_What the task requires_:
Go over the entries and report the lines where the word "bancomundial" occurs.

_Available data_:
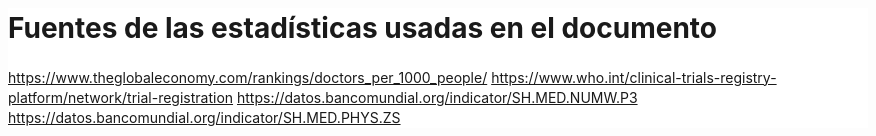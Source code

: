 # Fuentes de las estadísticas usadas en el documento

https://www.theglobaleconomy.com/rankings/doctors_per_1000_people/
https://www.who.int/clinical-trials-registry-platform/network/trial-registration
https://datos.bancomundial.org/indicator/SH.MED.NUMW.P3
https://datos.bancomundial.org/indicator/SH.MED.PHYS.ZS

_Output for this task_:
https://datos.bancomundial.org/indicator/SH.MED.NUMW.P3
https://datos.bancomundial.org/indicator/SH.MED.PHYS.ZS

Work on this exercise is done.